The Inhibition of Aldose Reductase Attenuates Hepatic Ischemia-Reperfusion Injury Through Reducing Inflammatory Response

Abstract

We aim to investigate the role of aldose reductase (AR) in hepatic ischemia-reperfusion injury (IRI) of normal and fatty livers and to explore the underlying mechanisms. Hepatic IRI is a typical inflammatory response during liver surgery. It contributes to liver graft failure or nonfunction after transplantation. Increasing evidence implicates that AR plays a key role in a number of inflammatory diseases. However, the role of AR in hepatic IRI is still unknown. Intragraft AR expression profile and the association with liver graft injury were investigated in both human and rat liver transplantation using normal or fatty graft.
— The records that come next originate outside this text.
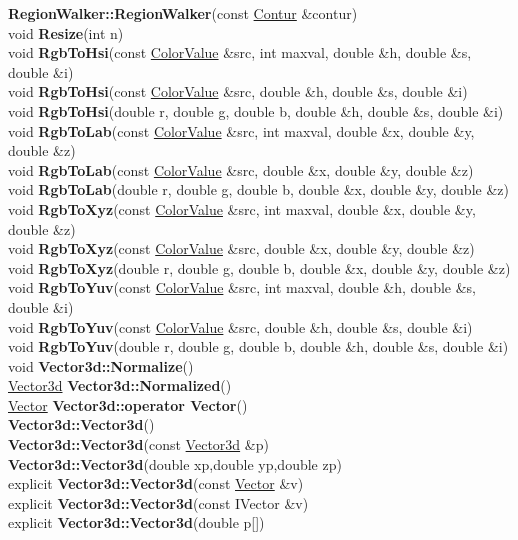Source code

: \documentclass[10pt,titlepage]{article}
\def\functionlistentry#1#2#3#4#5#6{\noindent #1 {\bf #2}(#3) \dotfill #6\\}
\begin{document}
{{\functionlistentry{}{RegionWalker::RegionWalker}{const \hyperlink{Contur}{Contur} \&contur}{194}{datastructures}{}
\functionlistentry{void}{Resize}{int n}{238}{datastructures}{}
\functionlistentry{void}{RgbToHsi}{const \hyperlink{ColorValue}{ColorValue} \&src, int maxval, double \&h, double \&s, double \&i}{295}{datastructures}{}
\functionlistentry{void}{RgbToHsi}{const \hyperlink{ColorValue}{ColorValue} \&src, double \&h, double \&s, double \&i}{296}{datastructures}{}
\functionlistentry{void}{RgbToHsi}{double r, double g, double b, double \&h, double \&s, double \&i}{308}{datastructures}{}
\functionlistentry{void}{RgbToLab}{const \hyperlink{ColorValue}{ColorValue} \&src, int maxval, double \&x, double \&y, double \&z}{301}{datastructures}{}
\functionlistentry{void}{RgbToLab}{const \hyperlink{ColorValue}{ColorValue} \&src, double \&x, double \&y, double \&z}{302}{datastructures}{}
\functionlistentry{void}{RgbToLab}{double r, double g, double b, double \&x, double \&y, double \&z}{315}{datastructures}{}
\functionlistentry{void}{RgbToXyz}{const \hyperlink{ColorValue}{ColorValue} \&src, int maxval, double \&x, double \&y, double \&z}{299}{datastructures}{}
\functionlistentry{void}{RgbToXyz}{const \hyperlink{ColorValue}{ColorValue} \&src, double \&x, double \&y, double \&z}{300}{datastructures}{}
\functionlistentry{void}{RgbToXyz}{double r, double g, double b, double \&x, double \&y, double \&z}{311}{datastructures}{}
\functionlistentry{void}{RgbToYuv}{const \hyperlink{ColorValue}{ColorValue} \&src, int maxval, double \&h, double \&s, double \&i}{297}{datastructures}{}
\functionlistentry{void}{RgbToYuv}{const \hyperlink{ColorValue}{ColorValue} \&src, double \&h, double \&s, double \&i}{298}{datastructures}{}
\functionlistentry{void}{RgbToYuv}{double r, double g, double b, double \&h, double \&s, double \&i}{310}{datastructures}{}
\functionlistentry{void}{Vector3d::Normalize}{}{203}{datastructures}{}
\functionlistentry{\hyperlink{Vector3d}{Vector3d}}{Vector3d::Normalized}{}{202}{datastructures}{}
\functionlistentry{\hyperlink{Vector}{Vector}}{Vector3d::operator Vector}{}{201}{datastructures}{}
\functionlistentry{}{Vector3d::Vector3d}{}{195}{datastructures}{}
\functionlistentry{}{Vector3d::Vector3d}{const \hyperlink{Vector3d}{Vector3d} \&p}{196}{datastructures}{}
\functionlistentry{}{Vector3d::Vector3d}{double xp,double yp,double zp}{197}{datastructures}{}
\functionlistentry{explicit}{Vector3d::Vector3d}{const \hyperlink{Vector}{Vector} \&v}{198}{datastructures}{}
\functionlistentry{explicit}{Vector3d::Vector3d}{const IVector \&v}{199}{datastructures}{}
\functionlistentry{explicit}{Vector3d::Vector3d}{double p[]}{200}{datastructures}{}
}}
\end{document}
The direct role of AR in hepatic IRI was studied in the AR knockout mice IRI model with or without fatty liver. They were further validated by the simulated IRI in vitro model using fatty LO2 cells with or without AR inhibitor zopolrestat and primary peritoneal macrophages isolated from AR knockout and wild-type mice. Gene expression of inflammatory cytokines/chemokines, the infiltration of macrophages/neutrophils, and NF-κB pathway activation were compared among different groups. AR was overexpressed in liver graft after human and rat liver transplantation and correlated with consequent liver injuries. The knockout of AR significantly attenuated hepatic sinusoidal damage and apoptosis in both normal and fatty livers after IRI. The expression of proinflammatory cytokines/chemokines and neutrophil chemoattractants, infiltration of macrophage and neutrophil, and activation of inflammation-associated NF-κB and JNK pathway were downregulated in AR knockout mice. Furthermore, the inhibition of AR effectively suppressed macrophage migration and decreased lipopolysaccharide (LPS)-induced production of proinflammatory cytokines/chemokines in isolated macrophages. The deficiency of AR attenuated hepatic IRI in both normal and fatty livers by reducing liver inflammatory responses.